O judiciário brasileiro decide que ação movida por partido de direita questionando legitimidade do direito dos quilombolas sobre suas terras são  inconstitucionais. Povo negro e indígena demarcam uma vitória histórica em defesa de seu direito à terra.

 

O Supremo Tribunal Federal (STF) brasileiro terminou em 8 de fevereiro o julgamento da ADI 3239, ação movida em 2003 pelo partido de direita brasileiro Democratas contra o Decreto 4.887 do então presidente Lula, que regulamenta o procedimento para identificação, reconhecimento, delimitação, demarcação e titulação das terras de quilombolas. Todos os títulos de terras quilombolas poderia ser anulados, mas não foi o que aconteceu: a sessão foi encerrada com 10 votos pela constitucionalidade do decreto quilombola. O Brasil reconheceu judicialmente que o povo negro tem direito de habitar em paz e com segurança nas terras que habitam.

Uma das estratégias da direita brasileira foi criticar a regulamentação das terras por meio de decreto, defendendo que a regulamentação deveria ser feito através de lei. Em seu voto, o ministro Dias Toffoli rebateu que “a regulamentação por meio de decretos do Poder Executivo não é inválida, nem incomum, haja vista que normas procedimentais de relevância prática tem residência nessa espécie normativa, tal como a definição do processo administrativo de demarcação de terras indígenas”.

Os movimentos quilombola e indígena fizeram muitas mobilizações e ações de resistência para visibilizar a causa e denunciar a violência a que estão expostos. Com apoio de uma rede de organizações, entre elas o Instituto Socioambiental, a Conaq (Coordenação Nacional de Articulação das Comunidades Negras Rurais Quilombolas) divulgou a petição “Nenhum quilombo a menos” que conseguiu reunir mais de 100 mil assinaturas em defesa do decreto. Além disso, grandes campanhas de denúncias tomaram conta das redes sociais alertando para os assassinatos das lideranças e violência coronelista a que ainda estão sujeitas as populações negras vivendo em quilombos e os povos indígenas em seus territórios sagrados.

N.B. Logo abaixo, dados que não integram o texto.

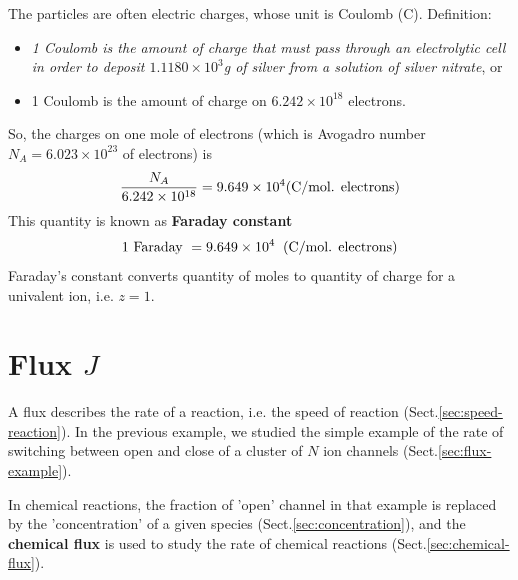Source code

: The particles are often electric charges, whose unit is
Coulomb (C). Definition:
\begin{itemize}
\item {\it 1 Coulomb is the amount of charge that must pass through an
    electrolytic cell in order to deposit $1.1180\times 10^3$g of silver
    from a solution of silver nitrate}, or

\item 1 Coulomb is the amount of charge on $6.242\times 10^{18}$
  electrons. 
\end{itemize}
So, the charges on one mole of electrons (which is Avogadro number
$N_A=6.023\times 10^{23}$ of electrons) is
\begin{equation}
  \label{eq:1343}
  \frac{N_A}{6.242\times 10^{18}} = 9.649\times 10^4 ({\text{C}}/\text{mol. electrons})
\end{equation}
This quantity is known as {\bf Faraday constant}
\begin{equation}
  \label{eq:1344}
  1\text{ Faraday } = 9.649\times 10^4 \;\;({\text{C}}/\text{mol. electrons})
\end{equation}
Faraday's constant converts quantity of moles to quantity of charge for a
univalent ion, i.e. $z=1$. 

\section{Flux $J$}
\label{sec:fluxes}

A flux describes the rate of a reaction, i.e. the speed of reaction
(Sect.\ref{sec:speed-reaction}). In the previous example, we studied the simple
example of the rate of switching between open and close of a cluster of $N$ ion
channels (Sect.\ref{sec:flux-example}).

In chemical reactions, the fraction of 'open' channel in that example is
replaced by the 'concentration' of a given species
(Sect.\ref{sec:concentration}), and the {\bf chemical flux} is used to study the
rate of chemical reactions (Sect.\ref{sec:chemical-flux}).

As força do grande capital brasileiro, representado principalmente pelo agronegócio, indústrias e mineradoras, aliado e financiando partidos e políticos de direita neoliberais, avança contra as terras e contra as lideranças dos povos quilombolas e indígenas não apenas legalmente, mas com a força do coronelismo, herança histórica da época da República Velha, onde a justiça se faz através da violência racista, colonialista e patriarcal.

O relatório «Em Solo Perigoso» da ONG Global Witness posiciona o Brasil como país mais onde mais acontecem assassinatos violentos provocados por disputas de território rural. Em 2016, os números apontam que 185 pessoas morreram em situações de violência no campo em todo mundo, só no Brasil, foram 50. A Conaq denunciou que entre 2011 e 2015, foram registrados dois assassinatos de lideranças quilombolas, enquanto em 2016 e até outubro de 2017, a violência contra as comunidades quilombolas chegou a 22 assassinatos. Dos 14 registrados em 2017, dez aconteceram na Bahia, mais de 70% do total.